Seine Ehefrau, in einem gemeinsamen Gespräch ebenfalls die mangelhafte Entnazifizierung
beklagend, zeigte sich erstaunt, daß die heimkehrenden deutschen Kriegsgefangenen
nicht gegen die ehemaligen Nazis vorgegangen sind. »Was mich damals so oft gewundert hat,
gerade wie jetzt ihr, ihr Spätheimkehrer (gemeint ist ihr Ehemann, d.V), die in der Gefangenschaft
gewesen und spät heimgekommen sind, daß es da so ruhig geblieben ist. Da habe ich
mich oft gewundert, daß sich die nicht mehr eingesetzt haben. Aber da ist eben jeder froh
gewesen, daß er wieder daheim gewesen ist. Ich habe seinerzeit auch gedacht, daß da bei der
Entnazifizierung zu wenig passiert ist. Ich mußte mich wundern - als man dann so den Verstand
gehabt hat -, daß die Kriegsgefangenen, als sie heimkamen, so ruhig bleiben konnten
und haben das so über sich ergehen lassen«471.

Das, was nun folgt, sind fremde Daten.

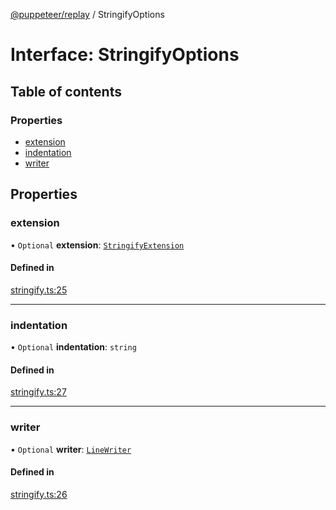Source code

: [@puppeteer/replay](../README.md) / StringifyOptions

# Interface: StringifyOptions

## Table of contents

### Properties

- [extension](StringifyOptions.md#extension)
- [indentation](StringifyOptions.md#indentation)
- [writer](StringifyOptions.md#writer)

## Properties

### extension

• `Optional` **extension**: [`StringifyExtension`](../classes/StringifyExtension.md)

#### Defined in

[stringify.ts:25](https://github.com/puppeteer/replay/blob/main/src/stringify.ts#L25)

---

### indentation

• `Optional` **indentation**: `string`

#### Defined in

[stringify.ts:27](https://github.com/puppeteer/replay/blob/main/src/stringify.ts#L27)

---

### writer

• `Optional` **writer**: [`LineWriter`](LineWriter.md)

#### Defined in

[stringify.ts:26](https://github.com/puppeteer/replay/blob/main/src/stringify.ts#L26)
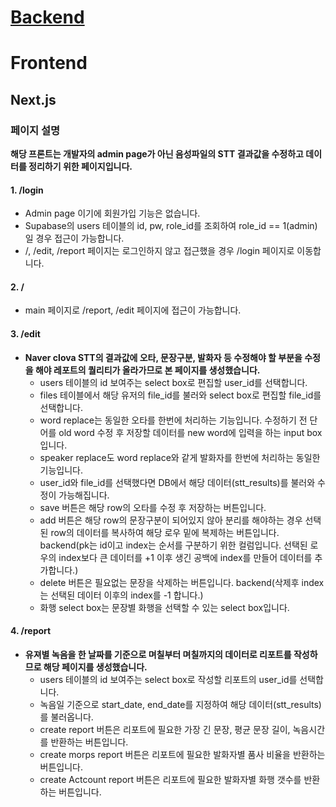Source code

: # [Backend](https://github.com/pyhilandjy/Clab-api/blob/main/README.md)

# Frontend

## Next.js

### 페이지 설명
**해당 프론트는 개발자의 admin page가 아닌 음성파일의 STT 결과값을 수정하고 데이터를 정리하기 위한 페이지입니다.**

#### 1. /login
- Admin page 이기에 회원가입 기능은 없습니다.
- Supabase의 users 테이블의 id, pw, role_id를 조회하여 role_id == 1(admin)일 경우 접근이 가능합니다.
- /, /edit, /report 페이지는 로그인하지 않고 접근했을 경우 /login 페이지로 이동합니다.

#### 2. /
- main 페이지로 /report, /edit 페이지에 접근이 가능합니다.

#### 3. /edit
- **Naver clova STT의 결과값에 오타, 문장구분, 발화자 등 수정해야 할 부분을 수정을 해야 레포트의 퀄리티가 올라가므로 본 페이지를 생성했습니다.**
  - users 테이블의 id 보여주는 select box로 편집할 user_id를 선택합니다.
  - files 테이블에서 해당 유저의 file_id를 불러와 select box로 편집할 file_id를 선택합니다.
  - word replace는 동일한 오타를 한번에 처리하는 기능입니다. 수정하기 전 단어를 old word 수정 후 저장할 데이터를 new word에 입력을 하는 input box입니다.
  - speaker replace도 word replace와 같게 발화자를 한번에 처리하는 동일한 기능입니다.
  - user_id와 file_id를 선택했다면 DB에서 해당 데이터(stt_results)를 불러와 수정이 가능해집니다.
  - save 버튼은 해당 row의 오타를 수정 후 저장하는 버튼입니다.
  - add 버튼은 해당 row의 문장구분이 되어있지 않아 분리를 해야하는 경우 선택된 row의 데이터를 복사하여 해당 로우 밑에 복제하는 버튼입니다. 
    backend(pk는 id이고 index는 순서를 구분하기 위한 컬럼입니다. 선택된 로우의 index보다 큰 데이터를 +1 이후 생긴 공백에 index를 만들어 데이터를 추가합니다.)
  - delete 버튼은 필요없는 문장을 삭제하는 버튼입니다. 
    backend(삭제후 index는 선택된 데이터 이후의 index를 -1 합니다.)
  - 화행 select box는 문장별 화행을 선택할 수 있는 select box입니다.

#### 4. /report
- **유져별 녹음을 한 날짜를 기준으로 며칠부터 며칠까지의 데이터로 리포트를 작성하므로 해당 페이지를 생성했습니다.**
  - users 테이블의 id 보여주는 select box로 작성할 리포트의 user_id를 선택합니다.
  - 녹음일 기준으로 start_date, end_date를 지정하여 해당 데이터(stt_results)를 불러옵니다.
  - create report 버튼은 리포트에 필요한 가장 긴 문장, 평균 문장 길이, 녹음시간를 반환하는 버튼입니다.
  - create morps report 버튼은 리포트에 필요한 발화자별 품사 비율을 반환하는 버튼입니다.
  - create Actcount report 버튼은 리포트에 필요한 발화자별 화행 갯수를 반환하는 버튼입니다.
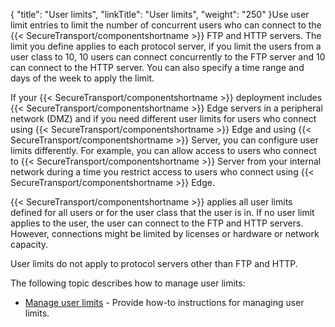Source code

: {
    "title": "User limits",
    "linkTitle": "User limits",
    "weight": "250"
}Use user limit entries to limit the number of concurrent users who can connect to the {{< SecureTransport/componentshortname  >}} FTP and HTTP servers. The limit you define applies to each protocol server, if you limit the users from a user class to 10, 10 users can connect concurrently to the FTP server and 10 can connect to the HTTP server. You can also specify a time range and days of the week to apply the limit.

If your {{< SecureTransport/componentshortname  >}} deployment includes {{< SecureTransport/componentshortname  >}} Edge servers in a peripheral network (DMZ) and if you need different user limits for users who connect using {{< SecureTransport/componentshortname  >}} Edge and using {{< SecureTransport/componentshortname  >}} Server, you can configure user limits differently. For example, you can allow access to users who connect to {{< SecureTransport/componentshortname  >}} Server from your internal network during a time you restrict access to users who connect using {{< SecureTransport/componentshortname  >}} Edge.

{{< SecureTransport/componentshortname  >}} applies all user limits defined for all users or for the user class that the user is in. If no user limit applies to the user, the user can connect to the FTP and HTTP servers. However, connections might be limited by licenses or hardware or network capacity.

User limits do not apply to protocol servers other than FTP and HTTP.

The following topic describes how to manage user limits:

-   [Manage user limits](t_st_userlimits) - Provide how-to instructions for managing user limits.

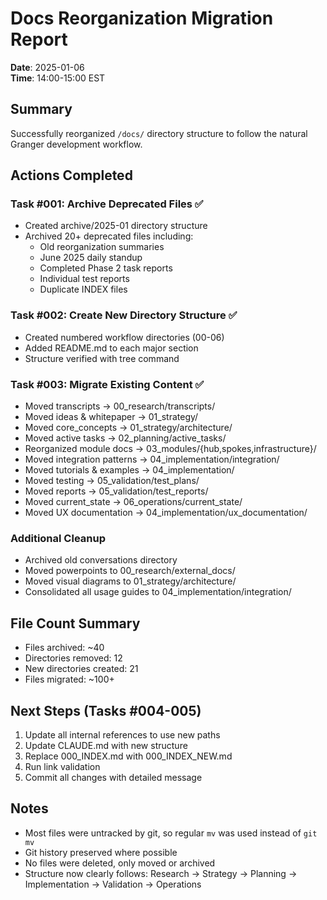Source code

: # Docs Reorganization Migration Report
**Date**: 2025-01-06  
**Time**: 14:00-15:00 EST  

## Summary

Successfully reorganized `/docs/` directory structure to follow the natural Granger development workflow.

## Actions Completed

### Task #001: Archive Deprecated Files ✅
- Created archive/2025-01 directory structure
- Archived 20+ deprecated files including:
  - Old reorganization summaries
  - June 2025 daily standup
  - Completed Phase 2 task reports
  - Individual test reports
  - Duplicate INDEX files

### Task #002: Create New Directory Structure ✅
- Created numbered workflow directories (00-06)
- Added README.md to each major section
- Structure verified with tree command

### Task #003: Migrate Existing Content ✅
- Moved transcripts → 00_research/transcripts/
- Moved ideas & whitepaper → 01_strategy/
- Moved core_concepts → 01_strategy/architecture/
- Moved active tasks → 02_planning/active_tasks/
- Reorganized module docs → 03_modules/{hub,spokes,infrastructure}/
- Moved integration patterns → 04_implementation/integration/
- Moved tutorials & examples → 04_implementation/
- Moved testing → 05_validation/test_plans/
- Moved reports → 05_validation/test_reports/
- Moved current_state → 06_operations/current_state/
- Moved UX documentation → 04_implementation/ux_documentation/

### Additional Cleanup
- Archived old conversations directory
- Moved powerpoints to 00_research/external_docs/
- Moved visual diagrams to 01_strategy/architecture/
- Consolidated all usage guides to 04_implementation/integration/

## File Count Summary
- Files archived: ~40
- Directories removed: 12
- New directories created: 21
- Files migrated: ~100+

## Next Steps (Tasks #004-005)
1. Update all internal references to use new paths
2. Update CLAUDE.md with new structure
3. Replace 000_INDEX.md with 000_INDEX_NEW.md
4. Run link validation
5. Commit all changes with detailed message

## Notes
- Most files were untracked by git, so regular `mv` was used instead of `git mv`
- Git history preserved where possible
- No files were deleted, only moved or archived
- Structure now clearly follows: Research → Strategy → Planning → Implementation → Validation → Operations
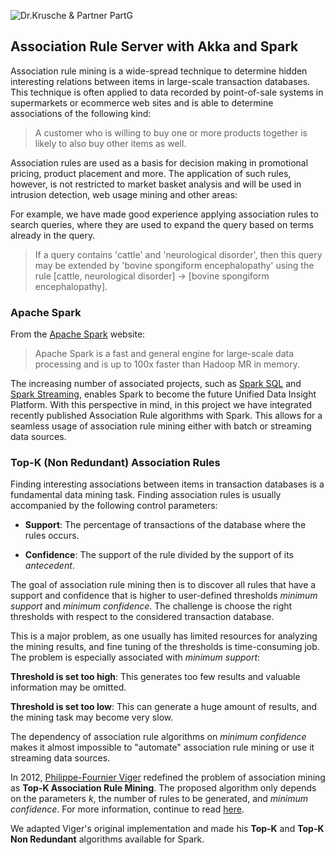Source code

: ![Dr.Krusche & Partner PartG](https://raw.github.com/skrusche63/spark-elastic/master/images/dr-kruscheundpartner.png)

## Association Rule Server with Akka and Spark

Association rule mining is a wide-spread technique to determine hidden interesting relations between items in large-scale 
transaction databases. This technique is often applied to data recorded by point-of-sale systems in supermarkets or ecommerce web sites and is able to determine associations of the following kind:

> A customer who is willing to buy one or more products together is likely to also buy other items as well.

Association rules are used as a basis for decision making in promotional pricing, product placement and more. The application of such rules, however, is not restricted to market basket analysis and will be used in intrusion detection, web usage mining and other areas: 

For example, we have made good experience applying association rules to search queries, where they are used to expand the query based on terms already in the query. 

> If a query contains 'cattle' and 'neurological disorder', then this query may be extended by 'bovine spongiform encephalopathy' using the rule [cattle, neurological disorder] -> [bovine spongiform encephalopathy].

### Apache Spark


From the [Apache Spark](https://spark.apache.org/) website:

> Apache Spark is a fast and general engine for large-scale data processing and is up to 100x faster than Hadoop MR in memory.

The increasing number of associated projects, such as [Spark SQL](https://spark.apache.org/sql/) and [Spark Streaming](https://spark.apache.org/streaming/), enables Spark to become the future  Unified Data Insight Platform. With this perspective in mind, in this project we have integrated recently published Association Rule algorithms with Spark. This allows for a seamless usage of association rule mining either with batch or streaming data sources.

### Top-K (Non Redundant) Association Rules

Finding interesting associations between items in transaction databases is a fundamental data mining task. Finding association rules is 
usually accompanied by the following control parameters:

* **Support**: The percentage of transactions of the database where the rules occurs.

* **Confidence**: The support of the rule divided by the support of its *antecedent*.

The goal of association rule mining then is to discover all rules that have a support and confidence that is higher to user-defined thresholds 
*minimum support* and *minimum confidence*. The challenge is choose the right thresholds with respect to the considered transaction database.

This is a major problem, as one usually has limited resources for analyzing the mining results, and fine tuning of the thresholds is time-consuming job. The problem is especially associated with *minimum support*:

**Threshold is set too high**: 
This generates too few results and valuable information may be omitted.

**Threshold is set too low**: 
This can generate a huge amount of results, and the mining task may become very slow.

The dependency of association rule algorithms on *minimum confidence* makes it almost impossible to "automate" association rule mining or use it streaming data sources.

In 2012, [Philippe-Fournier Viger](http://www.philippe-fournier-viger.com/) redefined the problem of association mining as **Top-K Association Rule Mining**. The proposed algorithm only depends on the parameters *k*, the number of rules to be generated, and *minimum confidence*. For more information, continue to read [here](http://www.philippe-fournier-viger.com/spmf/top_k_non_redundant_association_rules.pdf).


We adapted Viger's original implementation and made his **Top-K** and **Top-K Non Redundant** algorithms available for Spark.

Herr E. räumt ein, daß es für dieses Verhalten der Heimkehrer durchaus Gründe gegeben
habe: »Und wenn da die Soldaten gleich heimgekommen wären! Das war deren Glück, daß
wir in die Gefangenschaft gekommen sind. Sonst hätte man entnazifiziert. Da hätte man entnazifiziert
, aber auf eine andere Art, wie die sich das vorgestellt hätten. Aber als wir nach
drei, vier, fünf oder sechs Jahren heimgekommen sind, konnten wir ja kaum noch auf den
Beinen stehen. Ich bin mit 25 Jahren heimgekommen und konnte kaum noch auf den Beinen
stehen. Da ist einem doch alles scheißegal gewesen. Ich meine, als wir gekommen sind - ich
war drei Jahre in russischer Gefangenschaft -, da hat mich nichts mehr interessiert. Da war
man froh, daß man wieder dagewesen ist. Also, wenn man 45 alle heimgeschickt hätte, dann
wäre entnazifiziert worden, aber hundertprozentig wäre dann entnazifiziert worden. Als wir
heimgekommen sind 48, ach was, ich habe ja keine Kraft mehr gehabt. Und dann hat man
auch nichts mehr wissen wollen. Ich habe mir das Ding, als ich in Rußland gewesen und
heimgekommen bin, ganz anders vorgestellt. Ich habe gedacht, wenn man jetzt heimkommt,
dann ist es tatsächlich anders. Aber der Schwindel ist gleichgeblieben. Und das ist auch heute
noch so, egal, wer regiert, ob das die CDU, SPD oder wer's ist. Das Großkapital ist immer am
Zug, immer auf eine Art, oder hat die Finger drin. Das Kapital ist immer am Zug, und wir
müssen mitspielen, ob wir wollen oder nicht. Und die Kirche auch noch mit, das muß man
auch noch dazu sagen«472.

Das Ehepaar E. ist sich einig, daß die Burladinger Nazis nicht gerecht bestraft worden sind:
»Es ist zu wenig passiert, die sind gut davongekommen«473. Herr E. resümiert die Ergebnisse
der politischen Säuberung in Burladingen: »Auf alle Fälle, was die (Nazis, d.V.) den Leuten
angetan haben, das ist von ihnen nicht gesühnt worden. Das steht fest. Und die, die heute
sagen, der Hitler gehört wieder her, die denken nicht weiter. Wir könnten heute noch unser
Deutschland haben, so wies gewesen ist. Die denken das nicht, die denken nur kurzfristig an
die Siege und an das Zeug. Und dann muß man aber auch wieder sagen: Das Großkapital ist
auch genauso viel schuld wie die anderen zusammen, wie die Partei«474.

470 Ebd.

471 Interview mit Frau E. am 15.5.1991.

472 Interviews mit Herrn E. am 21.3.1991 und 15.5.1991.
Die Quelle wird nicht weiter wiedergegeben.